Jacobson: Absolutely. Any area outside of the traditional government area, so in other words short-, intermediate-, or long-term government bonds--those are places where it tends to be most reliable unless there is lots and lots of mortgages in the portfolio, and it can slip around a little bit. But when you stretch over to, for example, multisector bonds and even more importantly, high-yield bonds, you start to get to points where even though the math is right technically, the fact that those markets don't move as tightly to the Treasury market means that you don't need to pay as close attention to it. So, for example, a high-yield fund might float around in the 3-6 year range, but probably isn't going to be quite as rate-sensitive as a 3-6 year core or high-quality bond fund. You want to pay much more attention to what's going on in the credit markets when you're evaluating a fund like that.

Benz: That segues to my next question, credit quality, the other metric that investors pay a lot of attention to when thinking about the riskiness of their bond holdings. Morningstar.com provides a few different statistics related to credit quality of a bond portfolio. One is that average credit quality and then you can also see how your funds holdings shake out in terms of the various credit quality rungs. How should investors use that data when they are thinking about their portfolios?

Jacobson: Well, the average credit-quality rating is really just a quick hit. It's a weighted average based on default probability for, in particular, corporate bonds. So, I'd be careful putting too much emphasis on that because you are going to see a lot of portfolios where because the default probability for junk bonds is so much higher statistically over the last decades, that average credit-quality number is going to be pretty skewed. And pretty much any portfolio that's got a little bit of junk bonds in it is going to come up with a pretty low average credit quality.

Just as important arguably is what the breakdown of credit is from the different strata. So, hopefully a lot of investors are familiar with the fact that AAA is the highest quality then you go down to AA, A. Then it goes to BBB. That's the breaking line between what we think of as investment-grade and high-yield.

So BB, B, CCC, those are the high-yield strata on the way down. You want to compare your funds if you're looking to try and understand which one has more or less risk than the other in terms of what the percentages are in those different strata.

Benz: You also say sector weightings can work hand-in-hand with some of those credit qualities. How should investors look at that data? A, should they find the most current data, and B, what should they make of it when they see how a funds is apportioned among government bonds, corporate bonds, and so forth?

Jacobson: Sure, well I would say often the best place to look for an updated sector weighting is at the fund company website. Almost every fund company now does a pretty good job of putting those on their websites. The thing you want to keep an eye on is what kinds of sectors--in particular the basic ones like governments and corporates are pretty self-explanatory. But if you see things like commercial mortgage-backed securities, emerging-markets debt--in particular emerging markets is a good example, because there are cases there where they tend to be a lot higher rated than they used to say 10 years ago, because so many of those emerging markets have done better on their fiscal health.

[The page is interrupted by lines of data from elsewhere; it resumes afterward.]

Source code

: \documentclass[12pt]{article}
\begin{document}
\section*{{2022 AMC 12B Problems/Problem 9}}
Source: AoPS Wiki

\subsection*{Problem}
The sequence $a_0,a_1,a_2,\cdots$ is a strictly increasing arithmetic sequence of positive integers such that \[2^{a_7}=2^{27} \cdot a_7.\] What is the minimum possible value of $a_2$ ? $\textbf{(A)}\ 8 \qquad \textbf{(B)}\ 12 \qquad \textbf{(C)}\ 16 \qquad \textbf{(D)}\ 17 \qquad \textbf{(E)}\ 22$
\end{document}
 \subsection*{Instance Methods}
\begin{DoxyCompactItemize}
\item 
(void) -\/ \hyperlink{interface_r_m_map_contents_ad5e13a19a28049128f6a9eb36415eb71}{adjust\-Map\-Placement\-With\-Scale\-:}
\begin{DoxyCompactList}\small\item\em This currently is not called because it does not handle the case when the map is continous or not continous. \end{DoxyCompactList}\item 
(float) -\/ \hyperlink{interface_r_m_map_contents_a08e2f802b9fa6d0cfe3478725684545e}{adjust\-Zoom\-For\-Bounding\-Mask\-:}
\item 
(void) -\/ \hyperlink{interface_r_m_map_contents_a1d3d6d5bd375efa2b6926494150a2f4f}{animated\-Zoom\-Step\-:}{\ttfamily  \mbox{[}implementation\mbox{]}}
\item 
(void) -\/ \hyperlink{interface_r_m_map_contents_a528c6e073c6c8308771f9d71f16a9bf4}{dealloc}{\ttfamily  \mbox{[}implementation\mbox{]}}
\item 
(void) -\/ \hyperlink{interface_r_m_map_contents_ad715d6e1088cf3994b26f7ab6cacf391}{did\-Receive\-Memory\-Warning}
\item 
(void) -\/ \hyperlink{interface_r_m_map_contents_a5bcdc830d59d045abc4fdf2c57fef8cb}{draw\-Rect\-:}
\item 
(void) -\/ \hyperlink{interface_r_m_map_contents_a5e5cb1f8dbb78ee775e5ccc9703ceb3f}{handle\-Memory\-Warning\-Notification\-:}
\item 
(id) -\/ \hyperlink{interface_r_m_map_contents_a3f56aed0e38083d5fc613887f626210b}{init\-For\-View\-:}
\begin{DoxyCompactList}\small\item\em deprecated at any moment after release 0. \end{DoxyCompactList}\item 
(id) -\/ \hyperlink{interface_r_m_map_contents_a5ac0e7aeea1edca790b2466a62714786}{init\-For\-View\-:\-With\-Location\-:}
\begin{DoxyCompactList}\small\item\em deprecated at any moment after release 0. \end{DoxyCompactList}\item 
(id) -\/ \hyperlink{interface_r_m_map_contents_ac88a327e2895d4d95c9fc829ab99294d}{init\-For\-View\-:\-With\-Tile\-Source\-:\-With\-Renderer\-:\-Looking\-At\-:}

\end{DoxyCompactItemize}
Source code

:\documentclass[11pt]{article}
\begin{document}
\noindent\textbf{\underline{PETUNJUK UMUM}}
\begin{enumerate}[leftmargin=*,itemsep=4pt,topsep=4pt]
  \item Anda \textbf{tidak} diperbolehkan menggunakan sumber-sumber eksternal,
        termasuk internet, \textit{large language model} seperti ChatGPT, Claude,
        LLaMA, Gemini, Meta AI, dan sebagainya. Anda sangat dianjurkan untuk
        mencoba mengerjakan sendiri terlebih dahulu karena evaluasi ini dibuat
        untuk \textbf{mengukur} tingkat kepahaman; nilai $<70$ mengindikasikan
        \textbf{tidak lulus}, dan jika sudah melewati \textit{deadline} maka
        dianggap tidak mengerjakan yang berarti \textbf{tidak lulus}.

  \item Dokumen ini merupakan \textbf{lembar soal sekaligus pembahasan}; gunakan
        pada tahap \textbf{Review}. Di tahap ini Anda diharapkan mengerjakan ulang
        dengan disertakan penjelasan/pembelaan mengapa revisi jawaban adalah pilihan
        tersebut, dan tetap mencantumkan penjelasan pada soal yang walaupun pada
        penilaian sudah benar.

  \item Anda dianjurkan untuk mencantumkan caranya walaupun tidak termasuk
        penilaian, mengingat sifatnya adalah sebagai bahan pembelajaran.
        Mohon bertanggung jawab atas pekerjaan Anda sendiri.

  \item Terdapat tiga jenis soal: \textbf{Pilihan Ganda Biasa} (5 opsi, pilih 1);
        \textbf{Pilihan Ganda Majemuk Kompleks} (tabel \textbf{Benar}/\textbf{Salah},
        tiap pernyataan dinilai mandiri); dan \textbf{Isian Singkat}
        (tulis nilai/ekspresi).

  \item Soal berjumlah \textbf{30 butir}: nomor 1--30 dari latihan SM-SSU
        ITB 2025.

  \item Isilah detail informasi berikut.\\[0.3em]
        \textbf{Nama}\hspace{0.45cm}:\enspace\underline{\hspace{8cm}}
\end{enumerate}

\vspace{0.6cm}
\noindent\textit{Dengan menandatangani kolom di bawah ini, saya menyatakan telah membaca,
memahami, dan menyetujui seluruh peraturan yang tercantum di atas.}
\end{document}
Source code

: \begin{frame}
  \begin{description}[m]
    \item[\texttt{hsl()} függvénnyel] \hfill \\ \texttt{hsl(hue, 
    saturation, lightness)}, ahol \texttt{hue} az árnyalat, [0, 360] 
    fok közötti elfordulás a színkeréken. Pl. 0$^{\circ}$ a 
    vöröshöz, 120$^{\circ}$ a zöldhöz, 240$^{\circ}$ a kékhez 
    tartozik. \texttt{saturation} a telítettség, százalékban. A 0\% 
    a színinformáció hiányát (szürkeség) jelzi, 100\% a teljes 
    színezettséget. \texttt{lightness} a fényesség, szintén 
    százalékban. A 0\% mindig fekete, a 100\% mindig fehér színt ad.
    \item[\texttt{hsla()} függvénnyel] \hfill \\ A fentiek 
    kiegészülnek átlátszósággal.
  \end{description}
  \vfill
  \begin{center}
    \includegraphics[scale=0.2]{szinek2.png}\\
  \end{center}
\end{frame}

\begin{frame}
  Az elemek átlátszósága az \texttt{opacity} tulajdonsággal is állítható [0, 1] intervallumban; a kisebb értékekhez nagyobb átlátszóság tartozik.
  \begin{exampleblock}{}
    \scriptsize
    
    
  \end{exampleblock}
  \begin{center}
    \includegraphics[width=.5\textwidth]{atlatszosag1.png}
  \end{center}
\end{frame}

On the other hand, they tend to still be pretty volatile in the marketplace. So even though you may not see anything too suspicious on the credit side, if you see a reasonably large weighting of emerging-markets bonds in that portfolio, you know it has a possibility of being a little bit more volatile and potentially dangerous in a big sell-off.

Benz: The last point that you think investors should focus on when they are evaluating the risk of their bond funds, it's a little bit counterintuitive, and this is yield. People usually think of a robust yield as a good thing, but you say it can also flag excessive risk-taking, or at least some risk-taking. Let's talk about why investors should take a look at a fund's yield.

Jacobson: Hopefully if you're really into triangulating on these different risks, you're going to see the roots of this risk, either in the duration somewhere or in the credit-quality strata or in the sector weightings. You can usually backtrack to them, but the bottom line is this: If you see a yield that is significantly higher than a peer group or tends to hang around the top of the peer group, you can bank on the fact that there is some extra risk built into that portfolio, whether it's liquidity risk, or sector risk or quality risk or what have you, it's in there. That is pretty much the telltale sign; it's not a calculated number in the sense of a modeled number like duration. It isn't skirting around a lot of things. That's the big number at the end of the day that tells you whether or not there's risk in the portfolio, because there is no free lunch. So that's one that if you look at everything and you can't see the risk, but you see it showing up in the yield, you want to ask more questions and try to understand why it's there.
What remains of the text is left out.